Comparison of enzalutamide and bicalutamide in patients with non-metastatic castration-resistant prostate cancer: Number needed to treat to achieve one additional patient free of clinical progression events.

Abstract

228 Background: Androgen receptor inhibitors enzalutamide (ENZA) and bicalutamide (BIC) are used to treat metastatic castration-resistant prostate cancer (mCRPC). The Phase 2 STRIVE trial included 35% non-metastatic (m0) and 65% metastatic CRPC patients (pts); ENZA reduced the risk of progression or death among pts, with an adverse event profile consistent with previous trials. The objective of this analysis was to compare ENZA with BIC using the number needed to treat (NNT) to achieve one additional pt with m0CRPC, with either a progression-free survival (PFS) event, radiographic PFS (rPFS), or free of prostate-specific antigen (PSA) progression at 1 year and 2 years.
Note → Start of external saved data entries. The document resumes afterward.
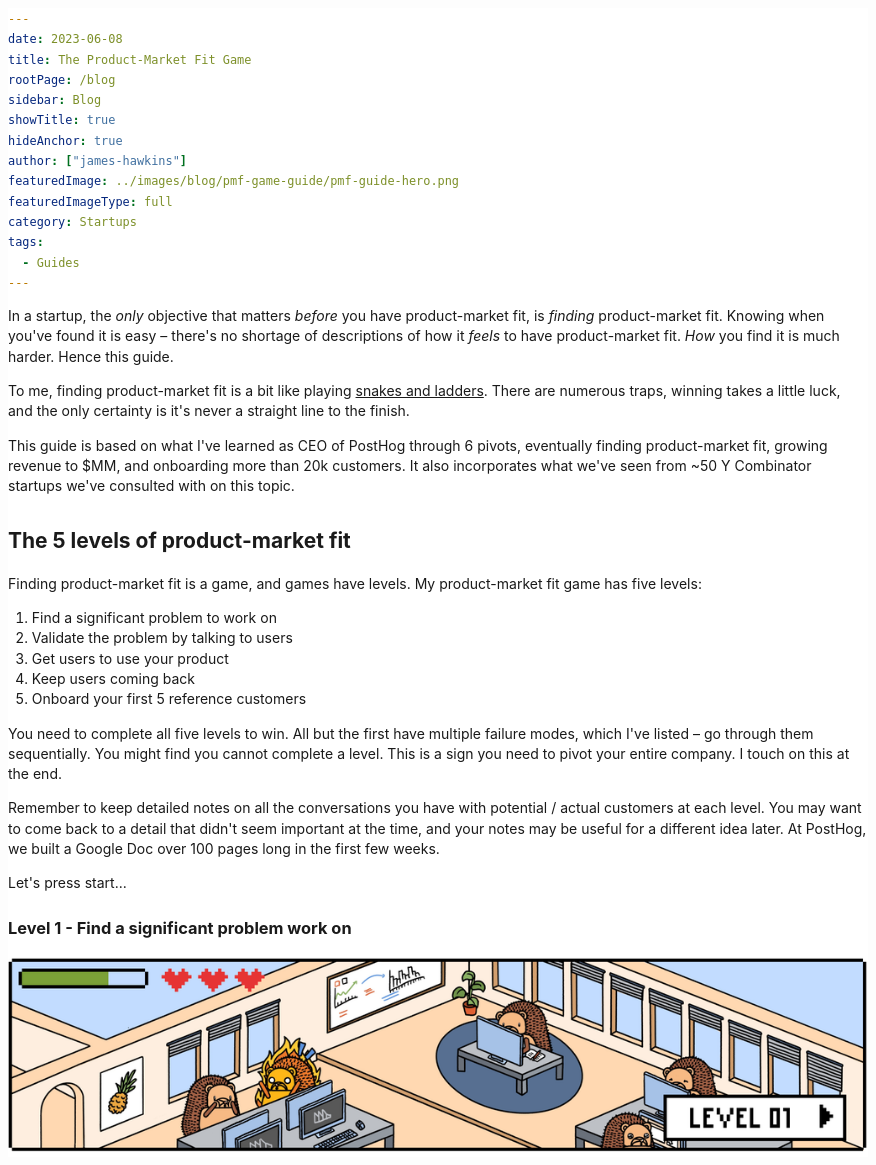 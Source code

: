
 ```yaml
---
date: 2023-06-08
title: The Product-Market Fit Game
rootPage: /blog
sidebar: Blog
showTitle: true
hideAnchor: true
author: ["james-hawkins"]
featuredImage: ../images/blog/pmf-game-guide/pmf-guide-hero.png
featuredImageType: full
category: Startups
tags:
  - Guides
---
```


In a startup, the _only_ objective that matters _before_ you have product-market fit, is _finding_ product-market fit. Knowing when you've found it is easy – there's no shortage of descriptions of how it _feels_ to have product-market fit. _How_ you find it is much harder. Hence this guide.

To me, finding product-market fit is a bit like playing [snakes and ladders](https://en.wikipedia.org/wiki/Snakes_and_ladders). There are numerous traps, winning takes a little luck, and the only certainty is it's never a straight line to the finish.  

This guide is based on what I've learned as CEO of PostHog through 6 pivots, eventually finding product-market fit, growing revenue to $MM, and onboarding more than 20k customers. It also incorporates what we've seen from ~50 Y Combinator startups we've consulted with on this topic.

## The 5 levels of product-market fit

Finding product-market fit is a game, and games have levels. My product-market fit game has five levels:

1. Find a significant problem to work on
2. Validate the problem by talking to users
3. Get users to use your product
4. Keep users coming back 
5. Onboard your first 5 reference customers

You need to complete all five levels to win. All but the first have multiple failure modes, which I've listed – go through them sequentially. You might find you cannot complete a level. This is a sign you need to pivot your entire company. I touch on this at the end.

Remember to keep detailed notes on all the conversations you have with potential / actual customers at each level. You may want to come back to a detail that didn't seem important at the time, and your notes may be useful for a different idea later. At PostHog, we built a Google Doc over 100 pages long in the first few weeks.

Let's press start...

### Level 1 - Find a significant problem work on

![pmf-guide](../images/blog/pmf-game-guide/pmf-level-1.png)
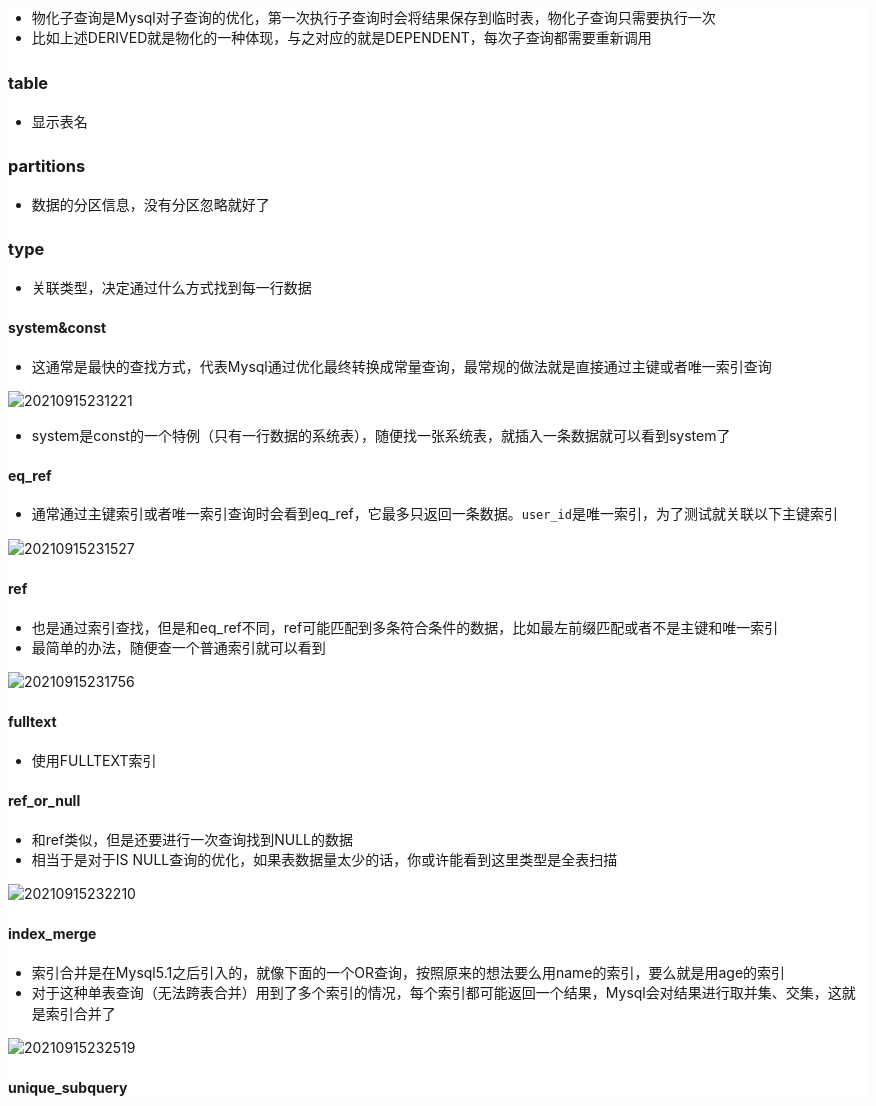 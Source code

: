 * 物化子查询是Mysql对子查询的优化，第一次执行子查询时会将结果保存到临时表，物化子查询只需要执行一次
* 比如上述DERIVED就是物化的一种体现，与之对应的就是DEPENDENT，每次子查询都需要重新调用

### table

* 显示表名

### partitions

* 数据的分区信息，没有分区忽略就好了

### type

* 关联类型，决定通过什么方式找到每一行数据

#### **system&const**

* 这通常是最快的查找方式，代表Mysql通过优化最终转换成常量查询，最常规的做法就是直接通过主键或者唯一索引查询

![20210915231221](https://cdn.jsdelivr.net/gh/ClareTung/ImageHostingService/img/20210915231221.jpg)

* system是const的一个特例（只有一行数据的系统表），随便找一张系统表，就插入一条数据就可以看到system了

#### **eq_ref**

* 通常通过主键索引或者唯一索引查询时会看到eq_ref，它最多只返回一条数据。`user_id`是唯一索引，为了测试就关联以下主键索引

![20210915231527](https://cdn.jsdelivr.net/gh/ClareTung/ImageHostingService/img/20210915231527.jpg)

#### ref

* 也是通过索引查找，但是和eq_ref不同，ref可能匹配到多条符合条件的数据，比如最左前缀匹配或者不是主键和唯一索引
* 最简单的办法，随便查一个普通索引就可以看到

![20210915231756](https://cdn.jsdelivr.net/gh/ClareTung/ImageHostingService/img/20210915231756.jpg)

#### **fulltext**

* 使用FULLTEXT索引

#### **ref_or_null**

* 和ref类似，但是还要进行一次查询找到NULL的数据
* 相当于是对于IS NULL查询的优化，如果表数据量太少的话，你或许能看到这里类型是全表扫描

![20210915232210](https://cdn.jsdelivr.net/gh/ClareTung/ImageHostingService/img/20210915232210.jpg)

#### **index_merge**

* 索引合并是在Mysql5.1之后引入的，就像下面的一个OR查询，按照原来的想法要么用name的索引，要么就是用age的索引
* 对于这种单表查询（无法跨表合并）用到了多个索引的情况，每个索引都可能返回一个结果，Mysql会对结果进行取并集、交集，这就是索引合并了

![20210915232519](https://cdn.jsdelivr.net/gh/ClareTung/ImageHostingService/img/20210915232519.jpg)

#### **unique_subquery**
Methods: The 1- and 2-year event rates of PFS, rPFS, and progression-free PSA among pts treated with ENZA and BIC were obtained from the STRIVE trial report. The NNT was calculated as the reciprocal of the absolute risk reduction between ENZA and BIC at each time point. This represents the number of pts that need to be treated with ENZA, compared with BIC, to obtain one additional pt free of a clinical progression event. PFS was defined as the time from randomization to investigator-assessed radiographic (bone or soft tissue) progression, PSA progression, or death. The 95% confidence interval (CI) of the NNT was derived based on the 95% CI of the event rate difference. Results: The NNT to achieve one additional pt with PFS at 1 year, comparing ENZA with BIC, was 2.2 (95% CI 1.7, 3.4), suggesting that treating three pts with ENZA instead of BIC would result in one additional pt free of progression or death at the end of 1 year. The NNT to achieve one additional pt with PFS at 2 years was also 2.2 (95% CI 1.5, 3.7). For rPFS, the NNTs comparing ENZA with BIC were 4.7 (95% CI 2.8, 14.6) and 3.0 (95% CI 2.0, 6.1) at 1 and 2 years, respectively. For progression-free PSA, the NNTs were 2.0 (95% CI 1.5, 2.8) and 2.0 (95% CI 1.4, 3.3) at 1 and 2 years, respectively. Conclusions: This analysis supports the superior clinical benefit of ENZA versus BIC in men with m0CRPC. Pts treated with ENZA showed low NNT values across all clinical outcomes and time points. Clinical trial information: NCT01664923.